Obwohl Watkin eine massive PR-Kampagne gestartet hatte (er hatte unter anderem das Thronfolgerehepaar, William Ewart Gladstone und den Erzbischof von Canterbury zu Banketten eingeladen), stieß das Vorhaben auf heftigen politischen Widerstand: Einer der prominentesten Gegner war General Garnet Wolseley, der in dem Tunnel eine mögliche Invasionsroute für französische Truppen sah. Königin Victoria bezeichnete das Projekt angeblich als „verwerflich“. Im Mai 1882 verfügte das Board of Trade einen sofortigen Baustopp. Dieser wurde aber offensichtlich nicht umgesetzt, da noch Ende 1882 Edward Watkin mit den Direktoren der South Eastern Railway in Dover den Fortschritt der Bauarbeiten sowie eine von Beaumont konstruierte Pressluftlokomotive inspizierten.[5] Watkin versuchte mehrmals auf parlamentarischem Weg, die Probebohrungen wieder aufnehmen zu dürfen. Im Mai 1884 stimmte das Unterhaus mit 222 zu 84 Stimmen gegen das Projekt und brachte es damit endgültig zu Fall.[6] Zumindest die Verbindung von den Midlands nach London wurde in Form der 1899 eröffneten Great Central Main Line verwirklicht.

 
Der 47 Meter hohe Turmstumpf des Watkin’s Tower (um 1900)

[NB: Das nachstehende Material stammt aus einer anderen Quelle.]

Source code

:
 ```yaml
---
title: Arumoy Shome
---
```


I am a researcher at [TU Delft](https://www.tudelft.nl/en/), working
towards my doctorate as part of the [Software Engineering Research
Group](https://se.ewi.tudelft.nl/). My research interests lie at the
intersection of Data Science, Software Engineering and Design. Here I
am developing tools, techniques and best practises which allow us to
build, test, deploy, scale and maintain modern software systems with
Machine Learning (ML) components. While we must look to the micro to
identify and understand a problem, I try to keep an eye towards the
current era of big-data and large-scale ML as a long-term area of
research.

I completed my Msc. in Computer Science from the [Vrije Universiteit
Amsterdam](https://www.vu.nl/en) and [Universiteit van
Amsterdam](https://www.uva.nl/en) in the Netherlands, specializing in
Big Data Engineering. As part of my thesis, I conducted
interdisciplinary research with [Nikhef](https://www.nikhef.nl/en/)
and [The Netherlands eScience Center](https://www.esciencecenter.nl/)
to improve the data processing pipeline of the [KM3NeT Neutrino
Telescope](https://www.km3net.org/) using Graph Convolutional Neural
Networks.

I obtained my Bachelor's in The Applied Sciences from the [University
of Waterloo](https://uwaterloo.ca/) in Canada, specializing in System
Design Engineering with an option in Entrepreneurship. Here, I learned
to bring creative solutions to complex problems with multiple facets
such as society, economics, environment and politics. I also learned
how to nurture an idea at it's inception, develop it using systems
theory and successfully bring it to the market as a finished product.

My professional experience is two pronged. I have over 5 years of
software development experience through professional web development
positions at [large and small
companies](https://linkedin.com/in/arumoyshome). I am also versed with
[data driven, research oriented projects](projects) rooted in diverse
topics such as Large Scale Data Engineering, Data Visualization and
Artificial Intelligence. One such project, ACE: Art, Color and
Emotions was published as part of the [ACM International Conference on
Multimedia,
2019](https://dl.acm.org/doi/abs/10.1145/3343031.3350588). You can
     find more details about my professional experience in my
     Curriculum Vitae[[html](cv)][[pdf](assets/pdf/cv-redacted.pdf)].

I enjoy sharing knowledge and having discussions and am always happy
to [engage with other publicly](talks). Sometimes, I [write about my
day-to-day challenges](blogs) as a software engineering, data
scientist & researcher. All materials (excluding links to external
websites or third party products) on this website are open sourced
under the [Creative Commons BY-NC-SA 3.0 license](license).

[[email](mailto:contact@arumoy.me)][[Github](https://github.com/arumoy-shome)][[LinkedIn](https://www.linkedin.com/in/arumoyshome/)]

Ebenfalls keinen Erfolg hatte Watkin mit einem Projekt in London. 1891 gab er die Errichtung eines monumentalen Aussichtsturms in der Nähe des Met-Bahnhofs Wembley Park in Auftrag. Watkin’s Tower sollte 353 Meter hoch werden und somit den kürzlich eröffneten Eiffelturm in Paris um fast 30 Meter überragen. Aufgrund von Finanzierungsschwierigkeiten zogen sich die Bauarbeiten in die Länge und 1895 war der Turm erst rund 47 Meter hoch. Es stellte sich heraus, dass er aufgrund der Setzung einstürzen würde, falls an ihm weitergebaut würde. Der als Watkin’s Folly („Watkins Verrücktheit“) bezeichnete Turmstumpf wurde schließlich 1907 abgerissen.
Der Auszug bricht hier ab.